# Nik Silver Effex



## quantum (Mar 25, 2013)

Anyone heard of any money off coupons/ vouchers/ codes available for Silver Effex Pro II??
Thanks
John


----------



## RikkFlohr (Mar 25, 2013)

http://education.niksoftware.com/20...photography-first-for-professionals-and-more/

Best deal ever. You can get the entire Nik collection for 149.00 (Not just the Lightroom Plugins either!)


----------



## DaveS (Mar 25, 2013)

For those of us who have purchased a portion of the product (in my case Nik Color Effects 4 Pro version, i think you need to have spent $149 or more), Google is sending out free upgrade to the entire collection emails to registered owners.  I got my upgrade email earlier today, and have just finished installing.


----------



## sizzlingbadger (Mar 25, 2013)

I just got my Google email too. No indication wether its just re-packaged or if there are any fixes / updates too.


----------



## RikkFlohr (Mar 25, 2013)

The notice on GPlus said it was:

The biggest changes are:

1. installer for all products
2. Windows 8 support
3. Google branding
4. Price change

The good news is that owners of the Nik Collection will get future upgrades for free


----------



## Glenn NK (Mar 25, 2013)

quantum said:


> Anyone heard of any money off coupons/ vouchers/ codes available for Silver Effex Pro II??
> Thanks
> John



Yes

BEDGE

or

DZIZER

I use BEDGE - cost me 126.65 CAD

Now all I have to do is figure out how to use them in Lightroom  - anyone?


----------



## DaveS (Mar 25, 2013)

Glenn, 

After installing the collection, you select a photo, right click and it should appear as a series of options under "Edit in".

Dave.


----------



## quantum (Mar 25, 2013)

WHOOP WHOOP, didn't expect this guys. Thanks for the heads up.

John


----------



## Replytoken (Mar 26, 2013)

MU-43.com is also offering a 15% off coupon.  The coupon code is "MU-43".  I am sure others are offering codes, as posted above, but I thought I would post an extra one in case some do not work.  For the record, I am receiving absolutely nothing for posting this code.

--Ken


----------



## wianb (Mar 26, 2013)

I have just purchased the full collection.....and the discount code took another 15% off! $124US including UK VAT, got to be a bargin!


----------



## clee01l (Mar 26, 2013)

Glenn NK said:


> Yes
> 
> BEDGE
> 
> ...


 The code NSN12 works for the 15% discount and apparently so does MAXISNIK


----------



## Bruce J (Mar 27, 2013)

Anyone have any idea how long the discount codes will last?


----------



## clee01l (Mar 27, 2013)

Bruce J said:


> Anyone have any idea how long the discount codes will last?

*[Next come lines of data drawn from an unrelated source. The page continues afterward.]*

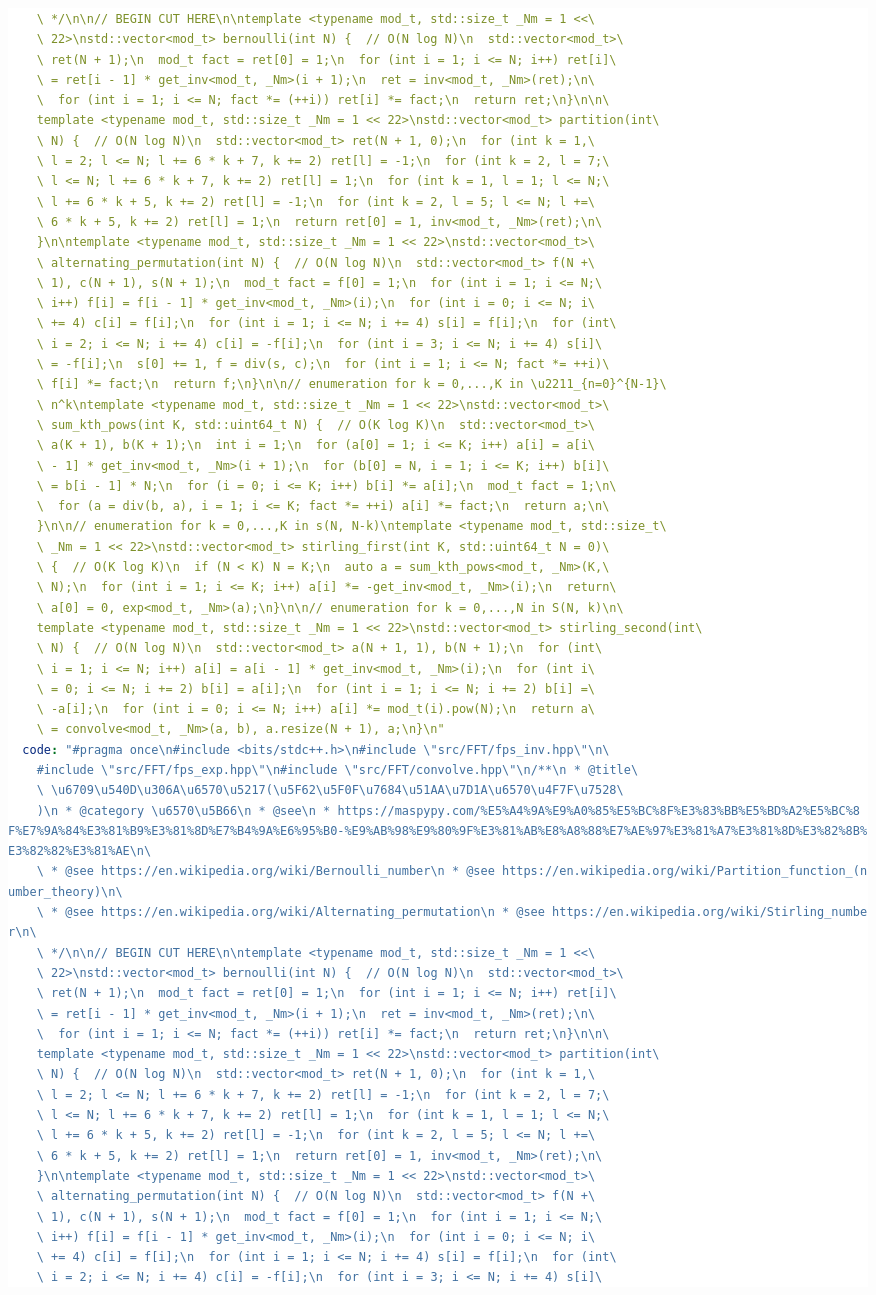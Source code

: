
 ```yaml
    \ */\n\n// BEGIN CUT HERE\n\ntemplate <typename mod_t, std::size_t _Nm = 1 <<\
    \ 22>\nstd::vector<mod_t> bernoulli(int N) {  // O(N log N)\n  std::vector<mod_t>\
    \ ret(N + 1);\n  mod_t fact = ret[0] = 1;\n  for (int i = 1; i <= N; i++) ret[i]\
    \ = ret[i - 1] * get_inv<mod_t, _Nm>(i + 1);\n  ret = inv<mod_t, _Nm>(ret);\n\
    \  for (int i = 1; i <= N; fact *= (++i)) ret[i] *= fact;\n  return ret;\n}\n\n\
    template <typename mod_t, std::size_t _Nm = 1 << 22>\nstd::vector<mod_t> partition(int\
    \ N) {  // O(N log N)\n  std::vector<mod_t> ret(N + 1, 0);\n  for (int k = 1,\
    \ l = 2; l <= N; l += 6 * k + 7, k += 2) ret[l] = -1;\n  for (int k = 2, l = 7;\
    \ l <= N; l += 6 * k + 7, k += 2) ret[l] = 1;\n  for (int k = 1, l = 1; l <= N;\
    \ l += 6 * k + 5, k += 2) ret[l] = -1;\n  for (int k = 2, l = 5; l <= N; l +=\
    \ 6 * k + 5, k += 2) ret[l] = 1;\n  return ret[0] = 1, inv<mod_t, _Nm>(ret);\n\
    }\n\ntemplate <typename mod_t, std::size_t _Nm = 1 << 22>\nstd::vector<mod_t>\
    \ alternating_permutation(int N) {  // O(N log N)\n  std::vector<mod_t> f(N +\
    \ 1), c(N + 1), s(N + 1);\n  mod_t fact = f[0] = 1;\n  for (int i = 1; i <= N;\
    \ i++) f[i] = f[i - 1] * get_inv<mod_t, _Nm>(i);\n  for (int i = 0; i <= N; i\
    \ += 4) c[i] = f[i];\n  for (int i = 1; i <= N; i += 4) s[i] = f[i];\n  for (int\
    \ i = 2; i <= N; i += 4) c[i] = -f[i];\n  for (int i = 3; i <= N; i += 4) s[i]\
    \ = -f[i];\n  s[0] += 1, f = div(s, c);\n  for (int i = 1; i <= N; fact *= ++i)\
    \ f[i] *= fact;\n  return f;\n}\n\n// enumeration for k = 0,...,K in \u2211_{n=0}^{N-1}\
    \ n^k\ntemplate <typename mod_t, std::size_t _Nm = 1 << 22>\nstd::vector<mod_t>\
    \ sum_kth_pows(int K, std::uint64_t N) {  // O(K log K)\n  std::vector<mod_t>\
    \ a(K + 1), b(K + 1);\n  int i = 1;\n  for (a[0] = 1; i <= K; i++) a[i] = a[i\
    \ - 1] * get_inv<mod_t, _Nm>(i + 1);\n  for (b[0] = N, i = 1; i <= K; i++) b[i]\
    \ = b[i - 1] * N;\n  for (i = 0; i <= K; i++) b[i] *= a[i];\n  mod_t fact = 1;\n\
    \  for (a = div(b, a), i = 1; i <= K; fact *= ++i) a[i] *= fact;\n  return a;\n\
    }\n\n// enumeration for k = 0,...,K in s(N, N-k)\ntemplate <typename mod_t, std::size_t\
    \ _Nm = 1 << 22>\nstd::vector<mod_t> stirling_first(int K, std::uint64_t N = 0)\
    \ {  // O(K log K)\n  if (N < K) N = K;\n  auto a = sum_kth_pows<mod_t, _Nm>(K,\
    \ N);\n  for (int i = 1; i <= K; i++) a[i] *= -get_inv<mod_t, _Nm>(i);\n  return\
    \ a[0] = 0, exp<mod_t, _Nm>(a);\n}\n\n// enumeration for k = 0,...,N in S(N, k)\n\
    template <typename mod_t, std::size_t _Nm = 1 << 22>\nstd::vector<mod_t> stirling_second(int\
    \ N) {  // O(N log N)\n  std::vector<mod_t> a(N + 1, 1), b(N + 1);\n  for (int\
    \ i = 1; i <= N; i++) a[i] = a[i - 1] * get_inv<mod_t, _Nm>(i);\n  for (int i\
    \ = 0; i <= N; i += 2) b[i] = a[i];\n  for (int i = 1; i <= N; i += 2) b[i] =\
    \ -a[i];\n  for (int i = 0; i <= N; i++) a[i] *= mod_t(i).pow(N);\n  return a\
    \ = convolve<mod_t, _Nm>(a, b), a.resize(N + 1), a;\n}\n"
  code: "#pragma once\n#include <bits/stdc++.h>\n#include \"src/FFT/fps_inv.hpp\"\n\
    #include \"src/FFT/fps_exp.hpp\"\n#include \"src/FFT/convolve.hpp\"\n/**\n * @title\
    \ \u6709\u540D\u306A\u6570\u5217(\u5F62\u5F0F\u7684\u51AA\u7D1A\u6570\u4F7F\u7528\
    )\n * @category \u6570\u5B66\n * @see\n * https://maspypy.com/%E5%A4%9A%E9%A0%85%E5%BC%8F%E3%83%BB%E5%BD%A2%E5%BC%8F%E7%9A%84%E3%81%B9%E3%81%8D%E7%B4%9A%E6%95%B0-%E9%AB%98%E9%80%9F%E3%81%AB%E8%A8%88%E7%AE%97%E3%81%A7%E3%81%8D%E3%82%8B%E3%82%82%E3%81%AE\n\
    \ * @see https://en.wikipedia.org/wiki/Bernoulli_number\n * @see https://en.wikipedia.org/wiki/Partition_function_(number_theory)\n\
    \ * @see https://en.wikipedia.org/wiki/Alternating_permutation\n * @see https://en.wikipedia.org/wiki/Stirling_number\n\
    \ */\n\n// BEGIN CUT HERE\n\ntemplate <typename mod_t, std::size_t _Nm = 1 <<\
    \ 22>\nstd::vector<mod_t> bernoulli(int N) {  // O(N log N)\n  std::vector<mod_t>\
    \ ret(N + 1);\n  mod_t fact = ret[0] = 1;\n  for (int i = 1; i <= N; i++) ret[i]\
    \ = ret[i - 1] * get_inv<mod_t, _Nm>(i + 1);\n  ret = inv<mod_t, _Nm>(ret);\n\
    \  for (int i = 1; i <= N; fact *= (++i)) ret[i] *= fact;\n  return ret;\n}\n\n\
    template <typename mod_t, std::size_t _Nm = 1 << 22>\nstd::vector<mod_t> partition(int\
    \ N) {  // O(N log N)\n  std::vector<mod_t> ret(N + 1, 0);\n  for (int k = 1,\
    \ l = 2; l <= N; l += 6 * k + 7, k += 2) ret[l] = -1;\n  for (int k = 2, l = 7;\
    \ l <= N; l += 6 * k + 7, k += 2) ret[l] = 1;\n  for (int k = 1, l = 1; l <= N;\
    \ l += 6 * k + 5, k += 2) ret[l] = -1;\n  for (int k = 2, l = 5; l <= N; l +=\
    \ 6 * k + 5, k += 2) ret[l] = 1;\n  return ret[0] = 1, inv<mod_t, _Nm>(ret);\n\
    }\n\ntemplate <typename mod_t, std::size_t _Nm = 1 << 22>\nstd::vector<mod_t>\
    \ alternating_permutation(int N) {  // O(N log N)\n  std::vector<mod_t> f(N +\
    \ 1), c(N + 1), s(N + 1);\n  mod_t fact = f[0] = 1;\n  for (int i = 1; i <= N;\
    \ i++) f[i] = f[i - 1] * get_inv<mod_t, _Nm>(i);\n  for (int i = 0; i <= N; i\
    \ += 4) c[i] = f[i];\n  for (int i = 1; i <= N; i += 4) s[i] = f[i];\n  for (int\
    \ i = 2; i <= N; i += 4) c[i] = -f[i];\n  for (int i = 3; i <= N; i += 4) s[i]\
```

No idea on how long the codes will last, but the $149 price looks to be permanent.  If I were to speculate, I'd say you have time to try the 15 day trial, before the discount codes expire.


----------



## donoreo (Mar 28, 2013)

I got my 15% discount.  Good thing it is a download, I am having a bunch of lighting stuff my wife does not know about delivered.


----------



## Mr. Pixels (Mar 29, 2013)

Hello all,

I just installed the collection and it does not show up in the Edit menu (Lightroom 4.3) ? 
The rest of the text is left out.